In defense of prejudice

Dear M,

Once a man reaches a certain age he begins to forget how he got there.  He forgets because he has to.  He has no time to remember the little, successive steps that built him into who he is.  Unless he's dull, a man is always on the move, always thinking, churning, taking steps in a new direction that will change him, imperceptibly at first, into someone else.  Even if his mind won't change his body will; and the body will begin to change the mind itself.  He either takes the initiative or God does it for him.


Who has the time to remember how he got here?  Who has the power to see where he's going?  The whole of man's development, in hindsight, seems like an inevitable accident -- and then the past gets sacrificed, or flushed down the drain, to make way for thoughts which build the next man.  Thus every man is a series of men -- or, perhaps more accurately, a river of manhood.  Every day we see the same river, and every day the water is different.

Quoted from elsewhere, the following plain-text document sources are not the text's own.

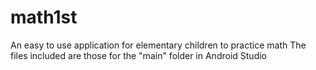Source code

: # math1st
An easy to use application for elementary children to practice math
The files included are those for the "main" folder in Android Studio
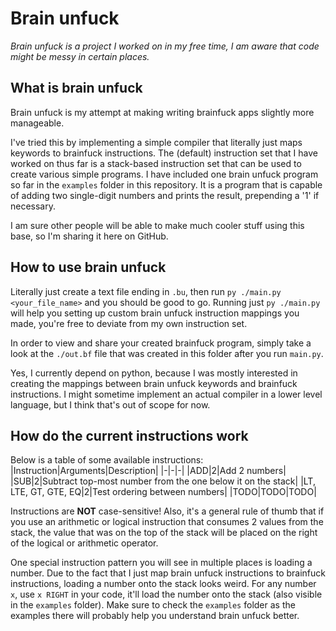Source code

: # Brain unfuck
*Brain unfuck is a project I worked on in my free time, I am aware that code might be messy in certain places.*

## What is brain unfuck
Brain unfuck is my attempt at making writing brainfuck apps slightly more manageable. 

I've tried this by implementing a simple compiler that literally just maps keywords to brainfuck instructions. The (default) instruction set that I have worked on thus far is a stack-based instruction set that can be used to create various simple programs. I have included one brain unfuck program so far in the `examples` folder in this repository. It is a program that is capable of adding two single-digit numbers and prints the result, prepending a '1' if necessary.

I am sure other people will be able to make much cooler stuff using this base, so I'm sharing it here on GitHub.

## How to use brain unfuck
Literally just create a text file ending in `.bu`, then run `py ./main.py <your_file_name>` and you should be good to go. Running just `py ./main.py` will help you setting up custom brain unfuck instruction mappings you made, you're free to deviate from my own instruction set.

In order to view and share your created brainfuck program, simply take a look at the `./out.bf` file that was created in this folder after you run `main.py`.

Yes, I currently depend on python, because I was mostly interested in creating the mappings between brain unfuck keywords and brainfuck instructions. I might sometime implement an actual compiler in a lower level language, but I think that's out of scope for now.

## How do the current instructions work
Below is a table of some available instructions:
|Instruction|Arguments|Description|
|-|-|-|
|ADD|2|Add 2 numbers|
|SUB|2|Subtract top-most number from the one below it on the stack|
|LT, LTE, GT, GTE, EQ|2|Test ordering between numbers|
|TODO|TODO|TODO|

Instructions are **NOT** case-sensitive! Also, it's a general rule of thumb that if you use an arithmetic or logical instruction that consumes 2 values from the stack, the value that was on the top of the stack will be placed on the right of the logical or arithmetic operator.

One special instruction pattern you will see in multiple places is loading a number. Due to the fact that I just map brain unfuck instructions to brainfuck instructions, loading a number onto the stack looks weird. For any number `x`, use `x RIGHT` in your code, it'll load the number onto the stack (also visible in the `examples` folder). Make sure to check the `examples` folder as the examples there will probably help you understand brain unfuck better.
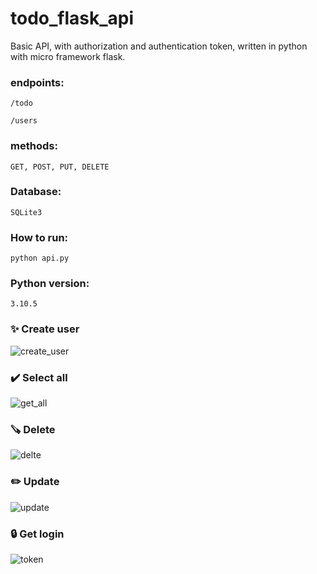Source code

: # todo_flask_api
Basic API, with authorization and authentication token, written in python with micro framework flask.


### endpoints:

    /todo
    
    /users
    
    
### methods:
  
    GET, POST, PUT, DELETE
    
### Database:

    SQLite3
    

### How to run:
  
    python api.py
    
### Python version:

    3.10.5

### ✨ Create user

![create_user](https://user-images.githubusercontent.com/88283829/213843650-9cfc1155-2f66-4e7b-b0b4-cbc215e00fbb.png)


### ✔️ Select all


![get_all](https://user-images.githubusercontent.com/88283829/213843656-d2f26144-b6fe-401a-9d8a-ae98bf760650.png)


### 🪚 Delete

![delte](https://user-images.githubusercontent.com/88283829/213843662-42e39e2b-e5a0-437a-944d-757b2c688277.png)


### ✏️ Update

![update](https://user-images.githubusercontent.com/88283829/213843667-aa6aae35-1118-42a7-9243-c9fe00586280.png)


### 🔒 Get login

![token](https://user-images.githubusercontent.com/88283829/213843677-f6047da0-7f95-4096-8a91-949ffc9acc55.png)
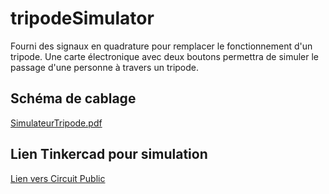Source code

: # tripodeSimulator
Fourni des signaux en quadrature pour remplacer le fonctionnement d'un tripode. Une carte électronique avec deux boutons permettra de simuler le passage d'une personne à travers un tripode.

## Schéma de cablage

[SimulateurTripode.pdf](https://github.com/laurentgiustignano/tripodeSimulator/files/8326335/SimulateurTripode.glisse.e.s.pdf)

## Lien Tinkercad pour simulation

[Lien vers Circuit Public](https://www.tinkercad.com/things/hEH3jVHNdCp-tripodesimulator-public/editel?sharecode=nVGXkKWe6N5V5AZOQtCFhhXP1crsBbyzqYGBMSaNr98)
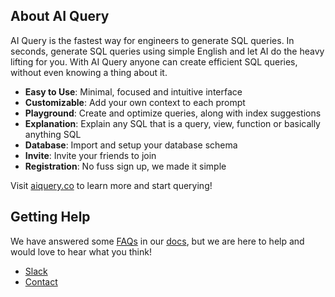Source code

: ## About AI Query

AI Query is the fastest way for engineers to generate SQL queries. In seconds, generate SQL queries using simple English and let AI do the heavy lifting for you. With AI Query anyone can create efficient SQL queries, without even knowing a thing about it.

- **Easy to Use**: Minimal, focused and intuitive interface
- **Customizable**: Add your own context to each prompt
- **Playground**: Create and optimize queries, along with index suggestions
- **Explanation**: Explain any SQL that is a query, view, function or basically anything SQL
- **Database**: Import and setup your database schema
- **Invite**: Invite your friends to join
- **Registration**: No fuss sign up, we made it simple

Visit [aiquery.co](https://aiquery.co) to learn more and start querying!

## Getting Help

We have answered some [FAQs](https://docs.aiquery.co/faq) in our [docs](https://docs.aiquery.co), but we are here to help and would love to hear what you think!

- [Slack](https://aiquery.co/join)
- [Contact](https://aiquery.co/?anchor=contact)
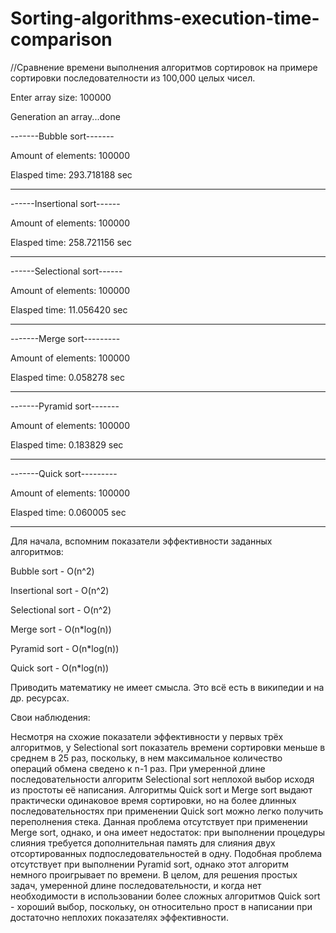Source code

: # Sorting-algorithms-execution-time-comparison

//Сравнение времени выполнения алгоритмов сортировок на примере сортировки последователности из 100,000 
целых чисел.

Enter array size: 100000

Generation an array...done

-------Bubble sort-------

Amount of elements: 100000

Elasped time: 293.718188 sec

-------------------------

------Insertional sort------

Amount of elements: 100000

Elasped time: 258.721156 sec

----------------------------

------Selectional sort------

Amount of elements: 100000

Elasped time: 11.056420 sec

----------------------------

-------Merge sort---------

Amount of elements: 100000

Elasped time: 0.058278 sec

--------------------------

-------Pyramid sort-------

Amount of elements: 100000

Elasped time: 0.183829 sec

---------------------------

-------Quick sort---------

Amount of elements: 100000

Elasped time: 0.060005 sec

---------------------------

Для начала, вспомним показатели эффективности заданных алгоритмов:

Bubble sort -      O(n^2)

Insertional sort - O(n^2)

Selectional sort - O(n^2)

Merge sort -       O(n*log(n))

Pyramid sort -     O(n*log(n))

Quick sort -       O(n*log(n))


Приводить математику не имеет смысла. Это всё есть в википедии и на др. ресурсах.

Свои наблюдения:

Несмотря на схожие показатели эффективности у первых трёх алгоритмов, у Selectional sort показатель времени сортировки меньше в среднем
в 25 раз, поскольку, в нем максимальное количество операций обмена сведено к n-1 раз. При умеренной длине последовательности алгоритм
Selectional sort неплохой выбор исходя из простоты её написания. Алгоритмы Quick sort и Merge sort выдают практически одинаковое
время сортировки, но на более длинных последовательностях при применении Quick sort можно легко получить переполнения стека. Данная проблема
отсутствует при применении Merge sort, однако, и она имеет недостаток: при выполнении процедуры слияния требуется дополнительная память
для слияния двух отсортированных подпоследовательностей в одну. Подобная проблема отсутствует при выполнении Pyramid sort,
однако этот алгоритм немного проигрывает по времени. В целом, для решения простых задач, умеренной длине последовательности,
и когда нет необходимости в использовании более сложных алгоритмов Quick sort - хороший выбор, поскольку, он относительно прост в 
написании при достаточно неплохих показателях эффективности.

When we look back at our past selves we see pictures but not mindsets.  We seem foreign to ourselves; almost strangers.  We remember some feelings vividly and others barely, still others not at all.  An intellectual, if he leaves a record of his thoughts, sees the arguments he left behind but lacks the emotions that went with them.  The eurekas he had years ago, things that used to electrify his whole soul, seem stale and obvious to him; he neglects to go over them because they bore him, and once they bore him he forgets them.  He forgets the long train of ideas that led him from the left wing to the right; or from lousy women to good ones; or from bad style to good.  All of these things cease to take hold of the imagination, gather dust, and the bridges are burned.  Those of us who age without remembering become unintelligible to our children, and the children then see us as prejudiced.  We are what we are -- can we really explain it*?

Each man is much more than a continual development of thought.  He's a development of taste.  He may not be an artist but he's a consumer of art.  Thus a middle aged man may prefer a good voice to a nice rack; and he loves a rare act of honor more than a hip pair of jeans.  We get picky as we get older, and especially with women when we've got less women to pick from.  We call it "growing up" or "maturity" but it's really that we're bored.  We've devoured the lesser things and now we need better.  Are old men old and tired?  Or is the world not enough to excite them anymore?  I suspect the fault is ours, and we're not interesting enough for them.  Children will play with almost anyone.  But how many people does an old man choose to play with?

The area of art is where the most dynamic men leave others behind.  Not only in that we make it but in that we get taste for it.  Not art in the sense of paintings but art in the sense of living.  How we got here on this planet is irrelevant.  What we know is that we arrived here, and when we got here we judged nature.  We were a part of nature but we pretended we weren't; and we decided what it gave us was too little.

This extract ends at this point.